You are viewing a plain text version of this content. The canonical link for it is here.
Posted to users@cocoon.apache.org by Andreas Hartmann <an...@apache.org> on 2004/10/05 12:43:32 UTC

XHTML and Entities: ' fails in IE

Hi Cocoon community,

I wonder if there is a solution for this problem by
now - searching the list only revealed questions, no
solutions :(


I'm using UTF-8 encoding with the
o.a.c.components.serializers.XHTMLSerializer.
Special characters seem to be encoded as entity references
by default (e.g., ' is encoded as &apos;)

Everything is fine except that Internet Explorer keeps on
showing the &apos; as &apos; instead of ' .

This seems to be a known IE issue:

http://artific.com/library/xhtml_1.0_entities.html

"Some entity names do not resolve (eg: &apos; under Microsoft Internet
Explorer) but their corresponding numeric names do resolve."


Is there anything I can do about this? Looking at the
EncodingSerializer etc. didn't lead me to a solution.


Thanks in advance,
-- Andreas


---------------------------------------------------------------------
To unsubscribe, e-mail: users-unsubscribe@cocoon.apache.org
For additional commands, e-mail: users-help@cocoon.apache.org


Re: XHTML and Entities: ' fails in IE

Posted by "Volkm@r" <pl...@arcor.de>.
Andreas Hartmann wrote:
> [...]
>> What would be the benefit of using the "new" XHTMLSerializer? If any, 
>> I'd like to try it more seriously.
> 
> 
> The most apparent advantage is that it takes care of the
> header encoding information. Since I use it I have no problems
> regarding UTF-8 anymore.
> 
> Another difference is that it just passes the existing
> doctype definition instead of adding a configured one.
> So it is required to set the public-id and system-id in the
> XSLT or source document.
> 
> I guess the new one has a cleaner implementation, but I didn't yet
> compare the code. Maybe it makes sense to ask on cocoon-dev.
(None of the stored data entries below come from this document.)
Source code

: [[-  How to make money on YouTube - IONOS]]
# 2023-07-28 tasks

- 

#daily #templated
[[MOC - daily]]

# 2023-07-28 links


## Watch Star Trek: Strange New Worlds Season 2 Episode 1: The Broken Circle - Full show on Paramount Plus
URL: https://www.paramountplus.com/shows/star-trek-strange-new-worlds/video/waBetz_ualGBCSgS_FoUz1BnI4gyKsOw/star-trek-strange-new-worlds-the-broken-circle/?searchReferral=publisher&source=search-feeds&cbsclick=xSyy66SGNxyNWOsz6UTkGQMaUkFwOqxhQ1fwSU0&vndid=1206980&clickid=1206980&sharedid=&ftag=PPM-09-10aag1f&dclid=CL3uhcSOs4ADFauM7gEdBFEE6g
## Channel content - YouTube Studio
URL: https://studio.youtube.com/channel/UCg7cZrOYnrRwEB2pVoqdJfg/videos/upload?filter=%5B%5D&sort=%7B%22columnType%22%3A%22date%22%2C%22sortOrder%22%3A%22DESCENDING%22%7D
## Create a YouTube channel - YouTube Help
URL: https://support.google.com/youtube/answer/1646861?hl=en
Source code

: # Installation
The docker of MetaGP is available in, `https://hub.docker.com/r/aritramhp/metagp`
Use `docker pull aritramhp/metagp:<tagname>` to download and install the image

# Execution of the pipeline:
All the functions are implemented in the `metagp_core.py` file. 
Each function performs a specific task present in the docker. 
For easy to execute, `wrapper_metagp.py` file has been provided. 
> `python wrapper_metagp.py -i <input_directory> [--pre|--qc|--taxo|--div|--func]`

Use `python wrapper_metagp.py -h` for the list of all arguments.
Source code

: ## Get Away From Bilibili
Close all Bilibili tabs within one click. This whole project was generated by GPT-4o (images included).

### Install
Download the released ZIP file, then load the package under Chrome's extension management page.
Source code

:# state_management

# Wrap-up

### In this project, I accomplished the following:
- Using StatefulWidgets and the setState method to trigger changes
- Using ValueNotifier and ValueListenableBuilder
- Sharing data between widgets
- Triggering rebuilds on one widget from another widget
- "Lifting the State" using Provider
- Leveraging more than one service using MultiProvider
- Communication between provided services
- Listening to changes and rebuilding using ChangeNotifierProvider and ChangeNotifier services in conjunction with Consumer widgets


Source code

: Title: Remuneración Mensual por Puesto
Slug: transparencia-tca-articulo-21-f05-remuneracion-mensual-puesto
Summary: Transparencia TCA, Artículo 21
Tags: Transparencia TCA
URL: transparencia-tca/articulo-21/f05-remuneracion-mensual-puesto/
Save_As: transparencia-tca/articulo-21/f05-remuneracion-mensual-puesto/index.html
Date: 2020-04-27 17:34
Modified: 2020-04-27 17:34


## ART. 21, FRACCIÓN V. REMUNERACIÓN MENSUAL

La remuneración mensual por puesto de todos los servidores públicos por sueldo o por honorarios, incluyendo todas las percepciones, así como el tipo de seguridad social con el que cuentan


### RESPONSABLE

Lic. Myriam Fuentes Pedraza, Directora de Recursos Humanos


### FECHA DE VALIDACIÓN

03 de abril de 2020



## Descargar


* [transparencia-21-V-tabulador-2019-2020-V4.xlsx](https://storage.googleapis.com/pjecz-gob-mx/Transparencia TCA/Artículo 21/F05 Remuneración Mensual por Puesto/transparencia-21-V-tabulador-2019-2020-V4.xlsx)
So, I guess I'd better stick to configuring XMLSerializer.
Thanks for your explanation.

> 
> -- Andreas
Your separator is broken. You'd better use: minus minus blank cr

-- 
Volkmar W. Pogatzki


---------------------------------------------------------------------
To unsubscribe, e-mail: users-unsubscribe@cocoon.apache.org
For additional commands, e-mail: users-help@cocoon.apache.org


Re: XHTML and Entities: ' fails in IE

Posted by Andreas Hartmann <an...@apache.org>.
Volkm@r wrote:
> Andreas Hartmann wrote:
>  > [...]
> 
>>> Did you try numerical entities like &#39;?
>>
>>
>>
>> That would actually help. The problem is that everything is
>> converted by the XHTMLSerializer:
>>
>> &apos; -> &apos;
>> &#39;  -> &apos;
>> '      -> &apos;
>>
>> I guess it really requires a patch to make it configurable.
>>
> 
> This is my first time to try the XHTMLSerializer and I only get an error 
> instead of a result:
>  org.xml.sax.SAXException: Unable to map "http://www.w3.org/2000/xmlns/"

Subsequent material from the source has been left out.